Truths and Untruths of Evolution. By John B. Drury, D. D. New York: A. D. F. Randolph & Co. Pp. 140. Price, $1.
This volume consists of the Vedder Lectures delivered in April, 1883, before the students of the theological seminary and Rutgers College at New Brunswick. As might be expected, the author's interest in the doctrine of evolution depends entirely upon its relation to theology. He recognizes that there is some truth in it, which consists in that part that he can conform to the requirements of his theology. He will take evolution as a plausible hypothesis, not yet established as a truth, and which may be a help to scientific progress even if erroneous. He will accept it under theistic interpretation, or as "many Christians hold in conjunction with their faith in God and the Bible."

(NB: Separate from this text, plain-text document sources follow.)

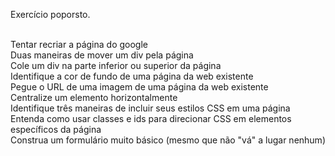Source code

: Exercício poporsto.<br><br>

Tentar recriar a página do google<br>
Duas maneiras de mover um div pela página<br>
Cole um div na parte inferior ou superior da página<br>
Identifique a cor de fundo de uma página da web existente<br>
Pegue o URL de uma imagem de uma página da web existente<br>
Centralize um elemento horizontalmente<br>
Identifique três maneiras de incluir seus estilos CSS em uma página<br>
Entenda como usar classes e ids para direcionar CSS em elementos específicos da página<br>
Construa um formulário muito básico (mesmo que não "vá" a lugar nenhum)<br>
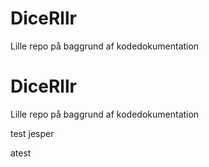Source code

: # DiceRllr

Lille repo på baggrund af kodedokumentation

# DiceRllr

Lille repo på baggrund af kodedokumentation

test jesper

atest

Dr. Drury examines the definitions of evolution, and, finding them unsatisfactory, remarks: "If I were to formulate a definition of evolution, such as the present condition of our knowledge warrants, it would be this: 'Evolution is that hypothesis which supposes the process by which the present diversity in nature has been reached to have been one of progression; the more complex and better endowed proceeding in accordance with laws imperfectly known out of simpler and lower forms.'"
Undoubtedly the laws will become more perfectly known, and then this germ of a definition will grow into greater completeness. Dr. Drury's book, though emanating from a mind in a state of anxious transition, and beset on all sides with difficulties, is, nevertheless, readable and instructive.
Inebriate Automatism. By T. D. Crothers, M. D. Hartford, Conn, Pp. 9.
Filtrations of Saline Solutions through Sand. By William Ripley Nichols. Boston. Pp. 12.
Earthquake Measurement. By J. A. Ewing, B. Sc. Tokio, Japan: Tokio Daigaku. Pp. 92, with Twenty-four Plates.
The Eastern Pioneer of Western Civilization and the Recognition her Efforts receive. By C. S. Eby. Tokio, Japan. Pp. 62.
The Sufficiency of Terrestrial Rotation for the Deflection of Streams. By C. K. Gilbert, Pp. 6.
Osteology of Ceryle Alcyon. By R. W. Shufeldt, U. S. Army. Pp. 15. with Plate.
The Subsidence Theory of Earthquakes. By Samuel Kneeland. Boston. Pp. 8.